Michele McNichol, the first female CEO of Wood Group Mustang, fell in love with chemistry and math in high school. Encouraged by her father, she pursued a degree in chemical engineering even though as a young girl she imagined herself as a doctor.
Michele graduated with a Bachelor of Science degree from Texas A&M University and began her career with Amoco. Serving as a process engineer on a gas processing facility, Michele worked alongside a project manager and immediately knew she wanted to fulfill this role. The idea of being involved with every aspect of a project intrigued her.
Early in her career, Michele received some advice which still guides her today. During training, an experienced mentor saw her potential and energy and cautioned her, “Don’t ever lose your engineering curiosity." Michele says she can still hear the words and it compels her to ask herself, why are we doing it this way, how else could this work, and are we challenging ourselves?
Alongside this mentor, there were a few key leaders who really inspired and influenced Michele. In her twenties, they saw a young engineer who loved learning and had plenty of energy, jumping in to any challenge with both feet. They invested in her, providing stretch opportunities and helping her succeed in new areas of responsibility. They said, "We'd rather reign in a wild mustang than have to kick a stubborn donkey” because what she lacked in experience she more than made up for with enthusiasm and ambition.

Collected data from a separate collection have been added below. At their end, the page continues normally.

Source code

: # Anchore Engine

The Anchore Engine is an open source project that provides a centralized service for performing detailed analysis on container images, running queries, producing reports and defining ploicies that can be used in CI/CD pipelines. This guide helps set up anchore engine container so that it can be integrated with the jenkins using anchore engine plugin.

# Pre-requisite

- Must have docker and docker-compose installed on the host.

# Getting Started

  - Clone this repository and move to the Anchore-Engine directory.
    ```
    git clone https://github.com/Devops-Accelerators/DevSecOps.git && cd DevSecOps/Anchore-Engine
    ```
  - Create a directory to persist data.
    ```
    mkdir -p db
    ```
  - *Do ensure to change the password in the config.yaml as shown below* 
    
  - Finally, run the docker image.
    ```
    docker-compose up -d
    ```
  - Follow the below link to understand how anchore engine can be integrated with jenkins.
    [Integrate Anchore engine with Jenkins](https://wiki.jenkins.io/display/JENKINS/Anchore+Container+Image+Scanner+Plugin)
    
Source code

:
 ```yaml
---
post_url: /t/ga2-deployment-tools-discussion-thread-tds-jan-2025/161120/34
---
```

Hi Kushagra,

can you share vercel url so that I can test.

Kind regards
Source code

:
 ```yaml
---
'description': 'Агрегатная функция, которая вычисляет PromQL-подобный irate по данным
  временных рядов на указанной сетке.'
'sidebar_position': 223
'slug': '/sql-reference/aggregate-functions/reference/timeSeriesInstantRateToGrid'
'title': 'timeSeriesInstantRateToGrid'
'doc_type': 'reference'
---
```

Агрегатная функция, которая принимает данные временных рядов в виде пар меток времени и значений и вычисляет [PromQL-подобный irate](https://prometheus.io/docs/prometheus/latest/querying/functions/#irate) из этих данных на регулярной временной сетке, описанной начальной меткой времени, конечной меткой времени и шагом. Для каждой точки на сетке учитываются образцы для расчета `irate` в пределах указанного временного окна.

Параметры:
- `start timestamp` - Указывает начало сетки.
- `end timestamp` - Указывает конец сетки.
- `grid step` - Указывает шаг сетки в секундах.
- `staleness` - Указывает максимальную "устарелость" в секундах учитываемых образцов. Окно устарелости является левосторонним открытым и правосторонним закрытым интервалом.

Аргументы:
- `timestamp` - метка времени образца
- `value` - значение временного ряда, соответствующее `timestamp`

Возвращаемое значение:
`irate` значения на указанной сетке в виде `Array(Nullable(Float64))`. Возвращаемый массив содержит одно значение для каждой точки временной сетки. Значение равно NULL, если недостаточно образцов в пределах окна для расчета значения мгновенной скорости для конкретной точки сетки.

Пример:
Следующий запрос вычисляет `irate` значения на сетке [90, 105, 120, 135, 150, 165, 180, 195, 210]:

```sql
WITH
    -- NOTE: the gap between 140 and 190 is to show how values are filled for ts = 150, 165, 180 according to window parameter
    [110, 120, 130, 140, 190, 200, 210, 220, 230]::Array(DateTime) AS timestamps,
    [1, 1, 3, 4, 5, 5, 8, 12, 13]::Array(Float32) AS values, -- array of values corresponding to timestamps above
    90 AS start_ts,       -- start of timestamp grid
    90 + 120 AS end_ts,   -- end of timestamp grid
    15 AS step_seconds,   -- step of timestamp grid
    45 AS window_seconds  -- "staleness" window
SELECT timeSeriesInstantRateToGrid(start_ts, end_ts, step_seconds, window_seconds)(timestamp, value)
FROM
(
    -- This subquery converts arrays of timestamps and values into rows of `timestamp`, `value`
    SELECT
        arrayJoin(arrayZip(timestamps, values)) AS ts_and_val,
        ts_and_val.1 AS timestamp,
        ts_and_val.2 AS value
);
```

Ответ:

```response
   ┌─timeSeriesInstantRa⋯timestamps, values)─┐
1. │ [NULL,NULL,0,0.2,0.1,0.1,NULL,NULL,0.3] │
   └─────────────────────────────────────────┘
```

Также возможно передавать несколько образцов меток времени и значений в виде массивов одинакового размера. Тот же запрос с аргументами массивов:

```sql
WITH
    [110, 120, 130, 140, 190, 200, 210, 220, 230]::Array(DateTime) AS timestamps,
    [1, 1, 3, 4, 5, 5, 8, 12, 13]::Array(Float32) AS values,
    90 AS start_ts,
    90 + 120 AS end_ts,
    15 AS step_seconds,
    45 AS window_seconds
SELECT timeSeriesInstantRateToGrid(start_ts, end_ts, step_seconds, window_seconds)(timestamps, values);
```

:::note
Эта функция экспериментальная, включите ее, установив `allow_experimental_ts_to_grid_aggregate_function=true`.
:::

When asked what advice she has for aspiring young women, Michele encourages everyone to “state your goals. When you put your goals out there, you set an expectation. If you don’t state your goals, you can’t be disappointed when the opportunities aren’t offered.” She stated her goal to become a project manager. Unfortunately, she was told by someone in a very senior position that her goal would never be realised, simply because she was a woman and wouldn’t be acknowledged as a leader. So the second piece of advice is to never be deterred by negative responses to your goals. “State them, and go for them!” At age 30, Michele managed a $95 million lump sum engineering, procurement and construction project, and eventually managed the world’s largest semi-submersible production facility, BP Thunder Horse. From there she became the upstream business unit president and eventually the executive vice president. Last month Michele stepped up as chief executive officer and plans to continue applying her engineering curiosity to the challenges and opportunities facing Wood Group Mustang, the organisation she has served for the past 14 years.